ER Stress Drives Hyperinflammation via IκBζ-XBP1s Synergy and Regnase-1 Degradation

Inflammatory diseases, such as sepsis and atherosclerosis, are characterized by complex interactions between immune signaling and cellular stress. While endoplasmic reticulum (ER) stress is a known modulator of immunity, the precise mechanisms by which it robustly promotes inflammatory pathology remain incompletely understood. Specifically, NF-κB activation alone, often induced by ER stress, is insufficient to account for the high levels of IL-6 production observed in severe inflammation, suggesting additional regulatory pathways are involved beyond canonical NF-κB activation.

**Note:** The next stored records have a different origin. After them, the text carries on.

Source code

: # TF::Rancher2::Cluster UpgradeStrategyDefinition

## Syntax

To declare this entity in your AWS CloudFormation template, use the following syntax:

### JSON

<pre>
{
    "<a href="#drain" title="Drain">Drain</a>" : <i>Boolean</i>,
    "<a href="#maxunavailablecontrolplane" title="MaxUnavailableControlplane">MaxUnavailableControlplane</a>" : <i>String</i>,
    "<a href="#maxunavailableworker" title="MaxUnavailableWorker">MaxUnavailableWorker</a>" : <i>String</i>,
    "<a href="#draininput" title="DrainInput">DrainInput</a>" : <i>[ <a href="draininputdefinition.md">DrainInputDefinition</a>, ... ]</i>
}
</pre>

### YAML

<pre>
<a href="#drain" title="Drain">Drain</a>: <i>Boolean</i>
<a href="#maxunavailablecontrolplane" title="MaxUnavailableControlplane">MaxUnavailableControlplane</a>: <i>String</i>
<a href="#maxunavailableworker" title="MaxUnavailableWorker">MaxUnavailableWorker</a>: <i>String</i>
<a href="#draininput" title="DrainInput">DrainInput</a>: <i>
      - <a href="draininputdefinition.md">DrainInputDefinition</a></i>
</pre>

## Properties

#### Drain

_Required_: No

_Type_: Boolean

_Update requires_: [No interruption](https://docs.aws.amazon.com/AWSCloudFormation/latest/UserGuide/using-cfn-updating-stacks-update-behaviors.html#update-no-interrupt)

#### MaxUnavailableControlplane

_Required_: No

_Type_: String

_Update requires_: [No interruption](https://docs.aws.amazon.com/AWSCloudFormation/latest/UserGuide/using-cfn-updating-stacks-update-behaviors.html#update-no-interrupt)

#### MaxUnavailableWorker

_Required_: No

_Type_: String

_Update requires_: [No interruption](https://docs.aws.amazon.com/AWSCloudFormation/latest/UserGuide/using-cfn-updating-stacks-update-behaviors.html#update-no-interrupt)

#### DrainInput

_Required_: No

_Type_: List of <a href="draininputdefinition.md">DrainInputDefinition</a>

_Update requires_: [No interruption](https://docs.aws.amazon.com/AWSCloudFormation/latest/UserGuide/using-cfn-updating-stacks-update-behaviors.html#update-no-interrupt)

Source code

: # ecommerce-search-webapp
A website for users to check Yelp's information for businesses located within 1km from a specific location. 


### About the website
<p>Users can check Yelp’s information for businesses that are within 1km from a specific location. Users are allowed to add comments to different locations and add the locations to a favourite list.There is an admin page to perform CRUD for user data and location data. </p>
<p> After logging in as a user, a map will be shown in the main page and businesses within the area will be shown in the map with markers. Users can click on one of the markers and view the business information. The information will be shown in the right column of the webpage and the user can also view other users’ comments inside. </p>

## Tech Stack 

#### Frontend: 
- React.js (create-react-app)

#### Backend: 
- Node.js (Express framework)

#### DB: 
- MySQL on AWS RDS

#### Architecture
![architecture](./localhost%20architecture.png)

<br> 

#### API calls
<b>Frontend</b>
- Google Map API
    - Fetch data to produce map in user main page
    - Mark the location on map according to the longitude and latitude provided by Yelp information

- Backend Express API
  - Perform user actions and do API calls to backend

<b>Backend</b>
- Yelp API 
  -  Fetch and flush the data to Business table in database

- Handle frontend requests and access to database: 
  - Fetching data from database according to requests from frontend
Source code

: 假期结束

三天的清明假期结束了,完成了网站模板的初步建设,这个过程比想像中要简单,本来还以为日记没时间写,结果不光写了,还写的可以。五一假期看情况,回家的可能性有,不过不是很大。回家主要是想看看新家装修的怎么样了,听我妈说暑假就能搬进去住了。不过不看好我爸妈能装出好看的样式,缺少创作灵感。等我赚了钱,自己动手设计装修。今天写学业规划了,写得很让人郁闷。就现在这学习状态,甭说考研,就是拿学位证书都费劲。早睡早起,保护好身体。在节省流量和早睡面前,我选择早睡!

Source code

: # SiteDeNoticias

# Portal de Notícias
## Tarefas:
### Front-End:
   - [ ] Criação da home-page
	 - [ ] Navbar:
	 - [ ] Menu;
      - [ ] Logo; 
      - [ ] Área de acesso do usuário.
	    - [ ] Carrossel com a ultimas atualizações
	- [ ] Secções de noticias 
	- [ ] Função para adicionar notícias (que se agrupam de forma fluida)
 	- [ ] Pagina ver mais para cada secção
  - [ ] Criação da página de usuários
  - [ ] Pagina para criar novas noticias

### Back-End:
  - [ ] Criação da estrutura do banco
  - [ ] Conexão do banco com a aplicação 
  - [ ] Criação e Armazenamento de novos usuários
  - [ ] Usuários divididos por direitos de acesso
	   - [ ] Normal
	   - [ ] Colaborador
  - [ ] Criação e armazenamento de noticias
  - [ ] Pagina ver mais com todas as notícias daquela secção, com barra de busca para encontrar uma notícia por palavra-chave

Researchers investigated the mechanisms linking ER stress to amplified inflammatory responses using bone marrow-derived macrophages and sepsis model mice. The study focused on identifying critical mediators of inflammation in the context of ER stress. They explored how ER stress interacts with TLR signaling and examined the roles of specific transcription factors and RNA-binding proteins. Key experimental approaches involved analyzing gene expression, protein accumulation, and the impact of these interactions on inflammatory cytokine production, particularly IL-6, in both cellular and in vivo models.

The study identified the inducible transcription factor IκBζ as a critical mediator of ER stress-amplified inflammation. ER stress was found to synergize with TLR signaling, leading to a marked upregulation of IκBζ. Mechanistically, ER stress triggered calcium-dependent signaling that resulted in IκB kinase-mediated degradation of the RNase Regnase-1. This degradation likely stabilized Nfkbiz mRNA, thereby promoting the accumulation of IκBζ.